Triplie is an AI bot based on 2nd up to 5th order Markov model. It uses an SQLite database for storage.
Triplie learns by creating
- a dictionary of words
- a graph representing valid 5-grams (consecutive groups of 5 words) encountered in the text
- a graph of associations between words from sentences formed according to the Hebbian rule
To respond to a user, triplie extracts keywords from the user's text, finds their most appropriate associated keywords in the Hebbian association network, and generates replies that contain the associated keywords using multiple breadth-first-search Markov chains algorithm.
For more information on installing and configuring read below
You can join the project's IRC channel too: #triplie on irc.freenode.net
Download and install node.js for your system. Its recommended to build node from source. If you don't do that, make sure that npm is also installed alongside with node and that the node binary is called "node"
Then from a terminal run:
npm install -g triplie
This will install the triplie
command on your system.
Configure the bot as explained below before running!
If running the bot for the first time and its not configured, you should create a new directory and run:
triplie config.yaml --init
to create the initial config file
config.yaml is already pre-filled with some default for your bot. You will want to change some of these settings.
The configuration file is really well commented. Open it and edit it according to the instructions contained inside. Once you run the bot however, the instructions will disappear the moment you change a setting by giving a command to the bot.
After you edited the config file, to run the bot use the command:
triplie config.yaml
If called with the argument --feed
triplie will receive data from stdin,
parse it using a regular expression then feed the database.
Example:
cat log.txt | triplie config.yaml --feed --regex '(?<year>\d+)-(?<month>\d+)-(?<day>)T(?<hour>\d+):(?<minute>\d+):(?<second>\d+)Z\s+(?<nick>.+):\s+(?<text>.+)'
will work for a log.txt
that has lines in the format:
2013-04-04T13:15:00Z someuser: I wrote some text
The syntax is XRegExp and uses named groups.
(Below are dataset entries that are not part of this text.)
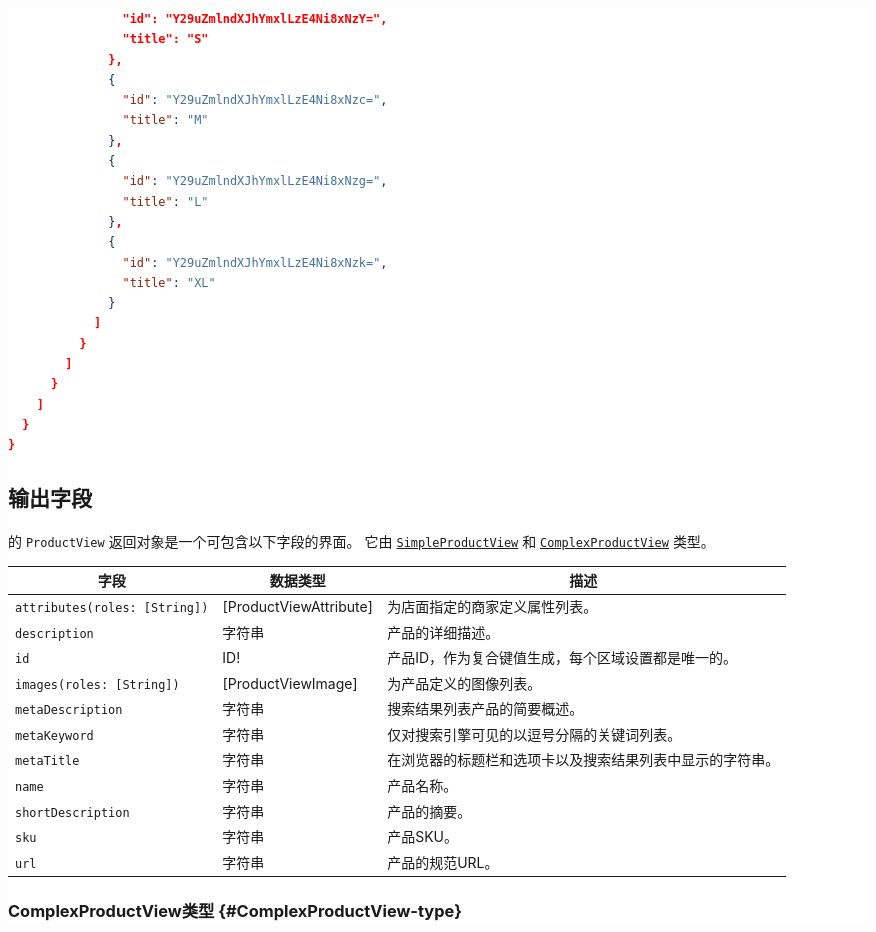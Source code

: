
 ```json
                "id": "Y29uZmlndXJhYmxlLzE4Ni8xNzY=",
                "title": "S"
              },
              {
                "id": "Y29uZmlndXJhYmxlLzE4Ni8xNzc=",
                "title": "M"
              },
              {
                "id": "Y29uZmlndXJhYmxlLzE4Ni8xNzg=",
                "title": "L"
              },
              {
                "id": "Y29uZmlndXJhYmxlLzE4Ni8xNzk=",
                "title": "XL"
              }
            ]
          }
        ]
      }
    ]
  }
}
```

## 输出字段

的 `ProductView` 返回对象是一个可包含以下字段的界面。 它由 [`SimpleProductView`](#SimpleProductView-type) 和 [`ComplexProductView`](#ComplexProductView-type) 类型。

| 字段 | 数据类型 | 描述 |
|--- | --- | ---|
| `attributes(roles: [String])` | [ProductViewAttribute] | 为店面指定的商家定义属性列表。 |
| `description` | 字符串 | 产品的详细描述。 |
| `id` | ID! | 产品ID，作为复合键值生成，每个区域设置都是唯一的。 |
| `images(roles: [String])` | [ProductViewImage] | 为产品定义的图像列表。 |
| `metaDescription` | 字符串 | 搜索结果列表产品的简要概述。 |
| `metaKeyword` | 字符串 | 仅对搜索引擎可见的以逗号分隔的关键词列表。 |
| `metaTitle` | 字符串 | 在浏览器的标题栏和选项卡以及搜索结果列表中显示的字符串。 |
| `name` | 字符串 | 产品名称。 |
| `shortDescription` | 字符串 | 产品的摘要。 |
| `sku` | 字符串 | 产品SKU。 |
| `url` | 字符串 | 产品的规范URL。 |

### ComplexProductView类型 {#ComplexProductView-type}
See the XRegExp readme for more info
Currently, supported named captures are:
- year
- month
- day
- hour
- minute
- second
- timestamp - unix timestamp in seconds, used instead of the date captures
- timestampms - unix timestamp in miliseconds, used instead of both above.
- text - the text content
Timestamp example:
cat log.txt | triplie config.yaml --feed --regex '(?<timestamp>\d+) (?<text>.+)
will match log.txt
containing lines in the format:
1234567890 example text here
All captures except text are optional - the time is optional and if left out the feeder will generate reasonable "fake" timestamps.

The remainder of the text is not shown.